INPUT START

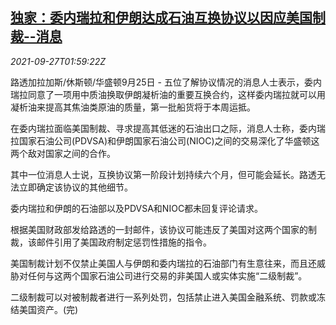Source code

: <!--1632709863000-->
[独家：委内瑞拉和伊朗达成石油互换协议以因应美国制裁--消息](https://cn.reuters.com/article/exclusive-venezuela-iran-swap-oil-0925-s-idCNKBS2GN02V)
------

<div><i>2021-09-27T01:59:22Z</i></div><p>路透加拉加斯/休斯顿/华盛顿9月25日 - 五位了解协议情况的消息人士表示，委内瑞拉同意了一项用中质油换取伊朗凝析油的重要互换合约，这样委内瑞拉就可以用凝析油来提高其焦油类原油的质量，第一批船货将于本周运抵。</p><p>在委内瑞拉面临美国制裁、寻求提高其低迷的石油出口之际，消息人士称，委内瑞拉国家石油公司(PDVSA)和伊朗国家石油公司(NIOC)之间的交易深化了华盛顿这两个敌对国家之间的合作。</p><p>其中一位消息人士说，互换协议第一阶段计划持续六个月，但可能会延长。路透无法立即确定该协议的其他细节。</p><p>委内瑞拉和伊朗的石油部以及PDVSA和NIOC都未回复评论请求。</p><p>根据美国财政部发给路透的一封邮件，该协议可能违反了美国对这两个国家的制裁，该邮件引用了美国政府制定惩罚性措施的指令。</p><p>美国制裁计划不仅禁止美国人与伊朗和委内瑞拉的石油部门有生意往来，而且还威胁对任何与这两个国家石油公司进行交易的非美国人或实体实施“二级制裁”。</p><p>二级制裁可以对被制裁者进行一系列处罚，包括禁止进入美国金融系统、罚款或冻结美国资产。(完)</p>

INPUT END

Set down every entry exactly; omit the pictures.

SOLUTION TO THIS EXERCISE »
Source code

: <!--1632709863000-->
[独家：委内瑞拉和伊朗达成石油互换协议以因应美国制裁--消息](https://cn.reuters.com/article/exclusive-venezuela-iran-swap-oil-0925-s-idCNKBS2GN02V)
------

<div><i>2021-09-27T01:59:22Z</i></div><p>路透加拉加斯/休斯顿/华盛顿9月25日 - 五位了解协议情况的消息人士表示，委内瑞拉同意了一项用中质油换取伊朗凝析油的重要互换合约，这样委内瑞拉就可以用凝析油来提高其焦油类原油的质量，第一批船货将于本周运抵。</p><p>在委内瑞拉面临美国制裁、寻求提高其低迷的石油出口之际，消息人士称，委内瑞拉国家石油公司(PDVSA)和伊朗国家石油公司(NIOC)之间的交易深化了华盛顿这两个敌对国家之间的合作。</p><p>其中一位消息人士说，互换协议第一阶段计划持续六个月，但可能会延长。路透无法立即确定该协议的其他细节。</p><p>委内瑞拉和伊朗的石油部以及PDVSA和NIOC都未回复评论请求。</p><p>根据美国财政部发给路透的一封邮件，该协议可能违反了美国对这两个国家的制裁，该邮件引用了美国政府制定惩罚性措施的指令。</p><p>美国制裁计划不仅禁止美国人与伊朗和委内瑞拉的石油部门有生意往来，而且还威胁对任何与这两个国家石油公司进行交易的非美国人或实体实施“二级制裁”。</p><p>二级制裁可以对被制裁者进行一系列处罚，包括禁止进入美国金融系统、罚款或冻结美国资产。(完)</p>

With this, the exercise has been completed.